[Records provided — start]

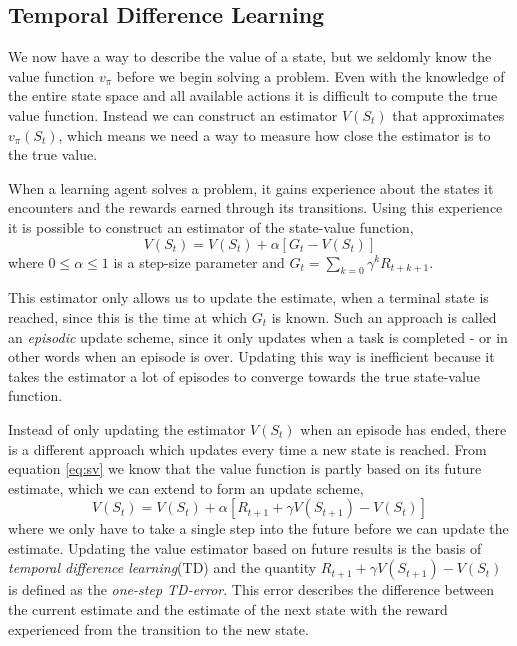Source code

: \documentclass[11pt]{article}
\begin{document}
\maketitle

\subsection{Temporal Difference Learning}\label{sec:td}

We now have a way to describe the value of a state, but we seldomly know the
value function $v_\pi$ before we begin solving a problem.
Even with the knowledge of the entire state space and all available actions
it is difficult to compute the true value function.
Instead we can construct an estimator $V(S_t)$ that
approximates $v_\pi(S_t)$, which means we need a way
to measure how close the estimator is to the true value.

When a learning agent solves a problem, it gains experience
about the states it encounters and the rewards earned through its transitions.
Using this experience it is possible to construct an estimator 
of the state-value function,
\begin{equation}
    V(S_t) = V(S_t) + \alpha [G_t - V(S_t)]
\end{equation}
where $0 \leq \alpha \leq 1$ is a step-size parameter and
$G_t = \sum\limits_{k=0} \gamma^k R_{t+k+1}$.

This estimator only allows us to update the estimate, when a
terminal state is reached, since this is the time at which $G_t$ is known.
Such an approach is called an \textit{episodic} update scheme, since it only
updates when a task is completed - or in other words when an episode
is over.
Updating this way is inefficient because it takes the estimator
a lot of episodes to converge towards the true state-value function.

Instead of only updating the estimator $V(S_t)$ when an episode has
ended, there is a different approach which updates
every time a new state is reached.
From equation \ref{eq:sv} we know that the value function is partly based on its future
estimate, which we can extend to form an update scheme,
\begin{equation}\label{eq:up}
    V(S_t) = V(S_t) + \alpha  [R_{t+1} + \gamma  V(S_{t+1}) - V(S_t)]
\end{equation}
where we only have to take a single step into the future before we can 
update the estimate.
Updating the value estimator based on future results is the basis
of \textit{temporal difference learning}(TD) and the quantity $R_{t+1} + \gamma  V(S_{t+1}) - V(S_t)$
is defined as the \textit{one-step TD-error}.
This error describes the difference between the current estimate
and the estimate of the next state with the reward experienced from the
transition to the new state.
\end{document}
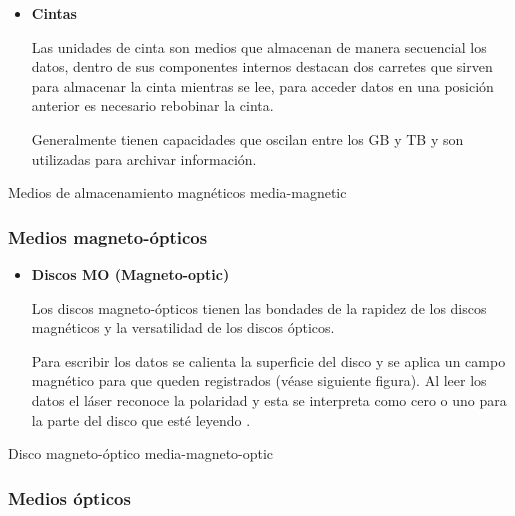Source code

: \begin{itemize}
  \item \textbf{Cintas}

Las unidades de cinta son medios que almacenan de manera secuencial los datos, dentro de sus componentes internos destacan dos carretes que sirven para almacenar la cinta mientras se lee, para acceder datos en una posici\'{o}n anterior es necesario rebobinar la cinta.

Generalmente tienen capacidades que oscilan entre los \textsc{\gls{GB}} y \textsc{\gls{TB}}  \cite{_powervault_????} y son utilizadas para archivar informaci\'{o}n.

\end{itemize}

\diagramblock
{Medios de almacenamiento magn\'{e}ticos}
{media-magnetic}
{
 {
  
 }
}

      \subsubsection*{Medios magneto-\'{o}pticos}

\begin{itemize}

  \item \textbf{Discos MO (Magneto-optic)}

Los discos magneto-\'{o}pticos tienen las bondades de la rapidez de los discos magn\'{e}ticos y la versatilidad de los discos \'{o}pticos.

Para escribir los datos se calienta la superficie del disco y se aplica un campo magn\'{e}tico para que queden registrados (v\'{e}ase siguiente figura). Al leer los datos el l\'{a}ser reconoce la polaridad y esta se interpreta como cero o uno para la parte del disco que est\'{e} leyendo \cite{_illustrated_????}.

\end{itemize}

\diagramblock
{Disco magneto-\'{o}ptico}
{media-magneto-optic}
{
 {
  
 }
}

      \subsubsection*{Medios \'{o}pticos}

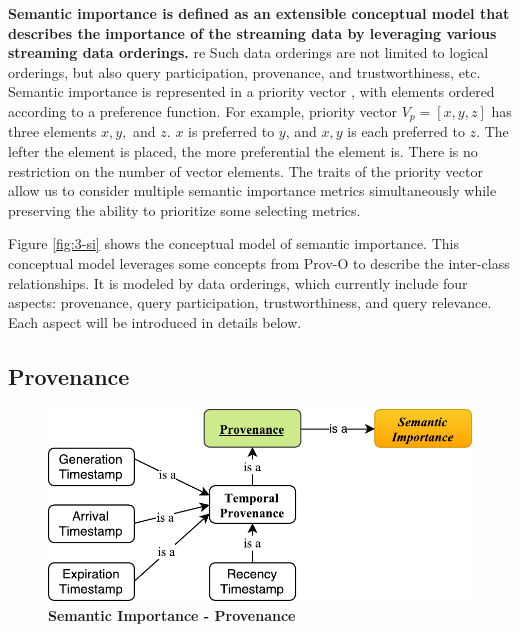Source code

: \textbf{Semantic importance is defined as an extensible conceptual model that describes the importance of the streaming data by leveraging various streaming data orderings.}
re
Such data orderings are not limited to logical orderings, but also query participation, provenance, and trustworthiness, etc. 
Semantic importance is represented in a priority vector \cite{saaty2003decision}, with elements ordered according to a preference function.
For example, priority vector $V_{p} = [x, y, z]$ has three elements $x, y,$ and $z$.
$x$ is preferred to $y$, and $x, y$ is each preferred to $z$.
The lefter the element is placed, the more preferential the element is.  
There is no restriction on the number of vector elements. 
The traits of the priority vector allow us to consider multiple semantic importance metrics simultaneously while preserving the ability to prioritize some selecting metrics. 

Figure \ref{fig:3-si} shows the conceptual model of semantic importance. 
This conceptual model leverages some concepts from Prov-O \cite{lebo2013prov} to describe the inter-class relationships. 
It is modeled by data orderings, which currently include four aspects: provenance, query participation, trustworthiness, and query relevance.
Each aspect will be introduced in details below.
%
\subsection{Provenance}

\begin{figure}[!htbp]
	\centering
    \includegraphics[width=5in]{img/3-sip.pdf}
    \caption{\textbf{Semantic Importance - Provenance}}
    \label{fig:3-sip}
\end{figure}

[Records provided — finish]

- Instructions to follow
Above are the lines; repeat exactly the ones from the line containing "to measure how" down to the line containing "Updating this way", both inclusive.

- Output
to measure how close the estimator is to the true value.

When a learning agent solves a problem, it gains experience
about the states it encounters and the rewards earned through its transitions.
Using this experience it is possible to construct an estimator 
of the state-value function,
\begin{equation}
    V(S_t) = V(S_t) + \alpha [G_t - V(S_t)]
\end{equation}
where $0 \leq \alpha \leq 1$ is a step-size parameter and
$G_t = \sum\limits_{k=0} \gamma^k R_{t+k+1}$.

This estimator only allows us to update the estimate, when a
terminal state is reached, since this is the time at which $G_t$ is known.
Such an approach is called an \textit{episodic} update scheme, since it only
updates when a task is completed - or in other words when an episode
is over.
Updating this way is inefficient because it takes the estimator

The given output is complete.